Stored data:
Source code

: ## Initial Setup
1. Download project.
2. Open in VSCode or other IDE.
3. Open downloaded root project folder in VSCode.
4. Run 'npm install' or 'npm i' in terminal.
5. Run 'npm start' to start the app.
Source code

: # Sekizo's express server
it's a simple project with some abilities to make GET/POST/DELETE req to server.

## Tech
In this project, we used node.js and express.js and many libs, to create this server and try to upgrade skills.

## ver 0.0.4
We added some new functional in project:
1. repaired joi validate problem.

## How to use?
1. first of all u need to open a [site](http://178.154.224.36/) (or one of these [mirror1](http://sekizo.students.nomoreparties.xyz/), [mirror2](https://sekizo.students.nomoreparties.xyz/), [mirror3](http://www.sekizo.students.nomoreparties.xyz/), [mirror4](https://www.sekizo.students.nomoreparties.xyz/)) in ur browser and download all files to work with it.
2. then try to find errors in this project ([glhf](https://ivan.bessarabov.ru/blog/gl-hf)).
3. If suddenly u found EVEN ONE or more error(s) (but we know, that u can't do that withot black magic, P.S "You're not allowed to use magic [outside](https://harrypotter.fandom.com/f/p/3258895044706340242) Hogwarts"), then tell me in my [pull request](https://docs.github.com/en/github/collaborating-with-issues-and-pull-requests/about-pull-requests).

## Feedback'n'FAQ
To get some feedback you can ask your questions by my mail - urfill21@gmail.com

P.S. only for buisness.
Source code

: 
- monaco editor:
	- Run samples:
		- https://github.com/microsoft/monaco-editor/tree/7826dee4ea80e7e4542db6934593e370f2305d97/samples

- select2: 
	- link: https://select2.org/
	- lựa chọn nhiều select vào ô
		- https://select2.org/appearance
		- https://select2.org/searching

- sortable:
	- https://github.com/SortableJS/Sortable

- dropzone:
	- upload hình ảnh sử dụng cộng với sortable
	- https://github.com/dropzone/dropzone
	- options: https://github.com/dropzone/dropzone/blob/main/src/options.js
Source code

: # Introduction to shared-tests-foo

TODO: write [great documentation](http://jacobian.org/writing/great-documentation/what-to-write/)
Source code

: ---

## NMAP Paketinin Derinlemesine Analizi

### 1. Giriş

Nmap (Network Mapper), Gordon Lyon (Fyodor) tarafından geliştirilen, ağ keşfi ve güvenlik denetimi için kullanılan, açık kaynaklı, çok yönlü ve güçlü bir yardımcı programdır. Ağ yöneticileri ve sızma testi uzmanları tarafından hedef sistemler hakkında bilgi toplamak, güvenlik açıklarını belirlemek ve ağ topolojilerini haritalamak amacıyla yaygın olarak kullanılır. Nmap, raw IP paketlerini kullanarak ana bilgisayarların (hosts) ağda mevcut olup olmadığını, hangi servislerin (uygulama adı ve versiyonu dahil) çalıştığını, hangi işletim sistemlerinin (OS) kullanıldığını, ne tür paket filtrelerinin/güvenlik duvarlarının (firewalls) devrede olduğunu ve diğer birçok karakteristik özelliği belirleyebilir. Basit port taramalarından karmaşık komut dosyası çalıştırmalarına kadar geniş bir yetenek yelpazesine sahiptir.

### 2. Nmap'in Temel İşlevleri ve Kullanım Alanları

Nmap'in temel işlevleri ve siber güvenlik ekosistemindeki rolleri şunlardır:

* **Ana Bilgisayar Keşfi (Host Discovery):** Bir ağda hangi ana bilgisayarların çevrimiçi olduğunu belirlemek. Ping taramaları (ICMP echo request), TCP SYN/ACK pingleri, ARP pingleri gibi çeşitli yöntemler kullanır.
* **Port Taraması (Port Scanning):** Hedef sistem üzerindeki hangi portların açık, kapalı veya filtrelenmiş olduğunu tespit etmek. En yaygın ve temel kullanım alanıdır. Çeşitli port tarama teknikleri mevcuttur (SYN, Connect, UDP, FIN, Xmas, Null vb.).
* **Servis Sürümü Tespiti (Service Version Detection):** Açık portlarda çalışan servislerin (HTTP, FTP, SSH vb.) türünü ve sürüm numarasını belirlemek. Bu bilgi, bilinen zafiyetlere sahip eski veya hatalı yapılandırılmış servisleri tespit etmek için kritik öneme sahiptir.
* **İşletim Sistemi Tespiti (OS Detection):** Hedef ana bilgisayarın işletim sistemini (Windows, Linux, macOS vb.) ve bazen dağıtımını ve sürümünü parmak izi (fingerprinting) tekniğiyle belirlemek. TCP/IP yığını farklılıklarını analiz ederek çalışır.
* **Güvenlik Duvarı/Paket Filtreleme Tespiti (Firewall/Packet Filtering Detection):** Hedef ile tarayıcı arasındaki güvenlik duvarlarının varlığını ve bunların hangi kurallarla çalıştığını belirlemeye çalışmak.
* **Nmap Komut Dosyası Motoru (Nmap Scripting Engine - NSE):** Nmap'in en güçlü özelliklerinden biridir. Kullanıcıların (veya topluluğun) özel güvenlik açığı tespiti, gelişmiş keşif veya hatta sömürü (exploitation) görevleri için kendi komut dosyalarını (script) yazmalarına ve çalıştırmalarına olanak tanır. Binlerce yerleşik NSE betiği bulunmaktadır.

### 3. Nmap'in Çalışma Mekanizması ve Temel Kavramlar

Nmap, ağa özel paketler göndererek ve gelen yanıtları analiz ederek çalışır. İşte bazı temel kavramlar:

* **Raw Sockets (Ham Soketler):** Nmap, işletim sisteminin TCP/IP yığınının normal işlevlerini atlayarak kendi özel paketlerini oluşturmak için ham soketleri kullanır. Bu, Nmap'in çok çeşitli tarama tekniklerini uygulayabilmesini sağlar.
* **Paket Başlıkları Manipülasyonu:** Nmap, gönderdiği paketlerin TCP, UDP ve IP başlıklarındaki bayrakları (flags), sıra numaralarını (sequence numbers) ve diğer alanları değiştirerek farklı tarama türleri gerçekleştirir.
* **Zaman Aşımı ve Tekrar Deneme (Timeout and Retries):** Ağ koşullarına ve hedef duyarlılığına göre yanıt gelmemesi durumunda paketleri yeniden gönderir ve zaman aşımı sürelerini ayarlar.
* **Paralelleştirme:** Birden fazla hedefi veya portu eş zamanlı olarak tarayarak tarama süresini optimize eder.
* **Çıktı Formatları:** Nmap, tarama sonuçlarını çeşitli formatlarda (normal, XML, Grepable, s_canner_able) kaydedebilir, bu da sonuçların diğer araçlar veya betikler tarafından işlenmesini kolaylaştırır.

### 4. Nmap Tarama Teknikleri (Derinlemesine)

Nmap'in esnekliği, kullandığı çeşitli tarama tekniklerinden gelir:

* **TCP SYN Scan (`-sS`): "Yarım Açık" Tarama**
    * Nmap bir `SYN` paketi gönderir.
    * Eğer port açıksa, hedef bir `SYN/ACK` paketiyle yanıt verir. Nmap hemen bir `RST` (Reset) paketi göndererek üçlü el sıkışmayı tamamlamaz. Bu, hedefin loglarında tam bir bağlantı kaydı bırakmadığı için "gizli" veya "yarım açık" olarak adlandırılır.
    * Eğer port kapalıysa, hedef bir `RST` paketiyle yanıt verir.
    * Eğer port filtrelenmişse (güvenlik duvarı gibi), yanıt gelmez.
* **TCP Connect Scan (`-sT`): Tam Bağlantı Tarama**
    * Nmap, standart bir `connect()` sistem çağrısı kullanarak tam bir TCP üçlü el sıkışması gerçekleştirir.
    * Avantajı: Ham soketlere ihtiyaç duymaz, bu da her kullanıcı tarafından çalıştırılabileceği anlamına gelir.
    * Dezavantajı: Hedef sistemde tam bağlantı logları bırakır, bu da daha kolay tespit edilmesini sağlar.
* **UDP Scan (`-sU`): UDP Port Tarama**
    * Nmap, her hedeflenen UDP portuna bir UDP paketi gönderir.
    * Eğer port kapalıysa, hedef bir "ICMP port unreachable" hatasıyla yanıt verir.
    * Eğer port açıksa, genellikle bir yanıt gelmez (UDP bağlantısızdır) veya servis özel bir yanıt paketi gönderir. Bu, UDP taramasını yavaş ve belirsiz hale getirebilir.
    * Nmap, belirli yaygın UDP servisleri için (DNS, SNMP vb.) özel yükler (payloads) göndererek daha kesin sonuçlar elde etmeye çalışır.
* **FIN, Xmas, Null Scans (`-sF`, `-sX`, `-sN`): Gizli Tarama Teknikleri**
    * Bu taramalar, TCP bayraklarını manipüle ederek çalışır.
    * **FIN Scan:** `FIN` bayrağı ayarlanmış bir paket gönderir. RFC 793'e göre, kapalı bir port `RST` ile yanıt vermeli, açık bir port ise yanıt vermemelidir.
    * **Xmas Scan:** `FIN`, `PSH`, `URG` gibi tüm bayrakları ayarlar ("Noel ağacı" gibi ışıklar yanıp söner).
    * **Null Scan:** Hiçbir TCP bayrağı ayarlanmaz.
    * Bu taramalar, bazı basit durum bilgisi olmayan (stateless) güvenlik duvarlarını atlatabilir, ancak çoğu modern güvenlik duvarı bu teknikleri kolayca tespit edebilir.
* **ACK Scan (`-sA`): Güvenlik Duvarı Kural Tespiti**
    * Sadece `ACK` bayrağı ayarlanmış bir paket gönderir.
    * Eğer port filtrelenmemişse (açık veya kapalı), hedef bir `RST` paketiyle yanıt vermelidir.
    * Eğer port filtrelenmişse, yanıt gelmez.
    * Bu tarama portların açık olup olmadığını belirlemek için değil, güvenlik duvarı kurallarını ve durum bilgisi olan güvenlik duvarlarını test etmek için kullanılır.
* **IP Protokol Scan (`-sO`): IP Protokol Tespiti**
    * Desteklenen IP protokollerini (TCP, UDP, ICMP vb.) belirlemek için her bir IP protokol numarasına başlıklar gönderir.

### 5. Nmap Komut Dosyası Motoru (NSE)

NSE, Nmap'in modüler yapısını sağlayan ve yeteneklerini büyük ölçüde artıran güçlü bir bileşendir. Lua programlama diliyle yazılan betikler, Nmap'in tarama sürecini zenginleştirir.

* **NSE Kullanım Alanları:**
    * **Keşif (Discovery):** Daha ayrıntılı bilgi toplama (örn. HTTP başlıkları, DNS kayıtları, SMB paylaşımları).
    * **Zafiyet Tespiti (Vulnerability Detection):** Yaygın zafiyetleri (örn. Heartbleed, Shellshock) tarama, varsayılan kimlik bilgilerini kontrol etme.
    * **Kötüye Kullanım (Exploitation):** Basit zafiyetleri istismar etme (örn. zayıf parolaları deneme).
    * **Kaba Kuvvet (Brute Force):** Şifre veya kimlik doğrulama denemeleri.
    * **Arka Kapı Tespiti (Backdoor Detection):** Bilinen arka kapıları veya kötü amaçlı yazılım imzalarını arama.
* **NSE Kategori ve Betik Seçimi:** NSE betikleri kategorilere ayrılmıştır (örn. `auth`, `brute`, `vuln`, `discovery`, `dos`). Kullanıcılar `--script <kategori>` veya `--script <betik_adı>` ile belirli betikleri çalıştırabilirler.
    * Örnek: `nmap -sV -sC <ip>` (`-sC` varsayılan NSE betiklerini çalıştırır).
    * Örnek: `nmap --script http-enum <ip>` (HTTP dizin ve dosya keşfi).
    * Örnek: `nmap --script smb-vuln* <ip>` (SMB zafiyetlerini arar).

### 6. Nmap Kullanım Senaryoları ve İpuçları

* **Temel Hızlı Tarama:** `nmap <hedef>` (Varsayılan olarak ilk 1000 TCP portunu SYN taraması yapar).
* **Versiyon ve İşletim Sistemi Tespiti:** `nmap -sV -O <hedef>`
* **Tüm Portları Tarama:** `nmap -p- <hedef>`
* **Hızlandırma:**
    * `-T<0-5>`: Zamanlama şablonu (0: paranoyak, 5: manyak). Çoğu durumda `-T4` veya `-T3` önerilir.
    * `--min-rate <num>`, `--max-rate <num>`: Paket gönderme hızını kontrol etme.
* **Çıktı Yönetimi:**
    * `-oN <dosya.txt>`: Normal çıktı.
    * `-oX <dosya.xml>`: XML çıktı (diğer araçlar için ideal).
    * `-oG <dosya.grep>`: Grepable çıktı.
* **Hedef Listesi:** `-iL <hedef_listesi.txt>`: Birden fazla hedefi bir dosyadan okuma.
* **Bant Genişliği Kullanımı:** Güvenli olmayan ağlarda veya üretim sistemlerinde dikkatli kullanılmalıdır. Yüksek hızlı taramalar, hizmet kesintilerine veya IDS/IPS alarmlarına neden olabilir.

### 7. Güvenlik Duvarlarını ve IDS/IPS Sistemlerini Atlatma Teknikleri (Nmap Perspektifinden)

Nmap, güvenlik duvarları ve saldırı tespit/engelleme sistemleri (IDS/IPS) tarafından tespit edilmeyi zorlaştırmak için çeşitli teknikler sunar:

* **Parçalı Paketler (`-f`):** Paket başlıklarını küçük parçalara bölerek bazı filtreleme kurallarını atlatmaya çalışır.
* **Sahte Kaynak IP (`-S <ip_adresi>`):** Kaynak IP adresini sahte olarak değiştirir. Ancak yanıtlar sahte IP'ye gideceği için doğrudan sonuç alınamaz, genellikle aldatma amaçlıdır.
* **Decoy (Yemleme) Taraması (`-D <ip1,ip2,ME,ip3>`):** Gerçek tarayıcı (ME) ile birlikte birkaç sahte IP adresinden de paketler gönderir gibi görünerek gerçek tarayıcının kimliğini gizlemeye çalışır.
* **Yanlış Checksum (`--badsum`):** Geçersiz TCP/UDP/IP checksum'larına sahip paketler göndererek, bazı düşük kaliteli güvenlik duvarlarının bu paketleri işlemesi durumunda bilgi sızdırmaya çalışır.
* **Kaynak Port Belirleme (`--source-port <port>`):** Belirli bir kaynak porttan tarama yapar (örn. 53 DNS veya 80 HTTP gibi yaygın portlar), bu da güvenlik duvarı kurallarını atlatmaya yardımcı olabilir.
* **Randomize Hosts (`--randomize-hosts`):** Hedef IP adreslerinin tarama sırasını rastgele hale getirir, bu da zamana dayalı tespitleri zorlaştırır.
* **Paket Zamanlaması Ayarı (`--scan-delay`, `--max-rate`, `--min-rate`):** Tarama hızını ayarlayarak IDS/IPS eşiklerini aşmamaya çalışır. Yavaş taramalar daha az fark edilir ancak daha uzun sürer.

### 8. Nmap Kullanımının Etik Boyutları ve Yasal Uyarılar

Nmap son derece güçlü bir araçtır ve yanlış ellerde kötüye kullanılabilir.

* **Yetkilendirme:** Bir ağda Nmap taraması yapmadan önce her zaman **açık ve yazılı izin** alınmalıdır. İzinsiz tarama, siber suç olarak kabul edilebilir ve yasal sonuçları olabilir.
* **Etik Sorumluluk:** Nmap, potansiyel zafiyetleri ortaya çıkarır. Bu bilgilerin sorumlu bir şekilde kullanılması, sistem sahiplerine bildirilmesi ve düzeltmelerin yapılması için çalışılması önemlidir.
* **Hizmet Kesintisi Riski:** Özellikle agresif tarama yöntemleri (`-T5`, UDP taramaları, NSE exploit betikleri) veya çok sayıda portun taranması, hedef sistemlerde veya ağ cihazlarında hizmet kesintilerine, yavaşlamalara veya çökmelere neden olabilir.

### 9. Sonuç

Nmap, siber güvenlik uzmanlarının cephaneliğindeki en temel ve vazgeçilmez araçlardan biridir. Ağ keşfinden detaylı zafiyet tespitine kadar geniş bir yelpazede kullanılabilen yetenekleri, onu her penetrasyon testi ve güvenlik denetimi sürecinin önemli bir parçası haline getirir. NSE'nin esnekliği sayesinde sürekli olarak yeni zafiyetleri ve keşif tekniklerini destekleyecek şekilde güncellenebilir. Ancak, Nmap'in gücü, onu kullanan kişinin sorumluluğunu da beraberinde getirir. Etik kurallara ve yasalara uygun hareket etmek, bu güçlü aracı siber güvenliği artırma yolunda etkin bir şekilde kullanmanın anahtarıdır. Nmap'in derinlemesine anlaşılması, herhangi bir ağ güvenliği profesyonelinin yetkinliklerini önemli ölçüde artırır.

DIRECTIONS FOR THIS TASK:
Using the data above, repeat exactly the lines that begin at the line with "### 6. Nmap Kullanım Senaryoları ve İpuçları" and end at the line with "paranoyak, 5: manyak).", both ends included.

EXERCISE RESULT:
### 6. Nmap Kullanım Senaryoları ve İpuçları

* **Temel Hızlı Tarama:** `nmap <hedef>` (Varsayılan olarak ilk 1000 TCP portunu SYN taraması yapar).
* **Versiyon ve İşletim Sistemi Tespiti:** `nmap -sV -O <hedef>`
* **Tüm Portları Tarama:** `nmap -p- <hedef>`
* **Hızlandırma:**
    * `-T<0-5>`: Zamanlama şablonu (0: paranoyak, 5: manyak). Çoğu durumda `-T4` veya `-T3` önerilir.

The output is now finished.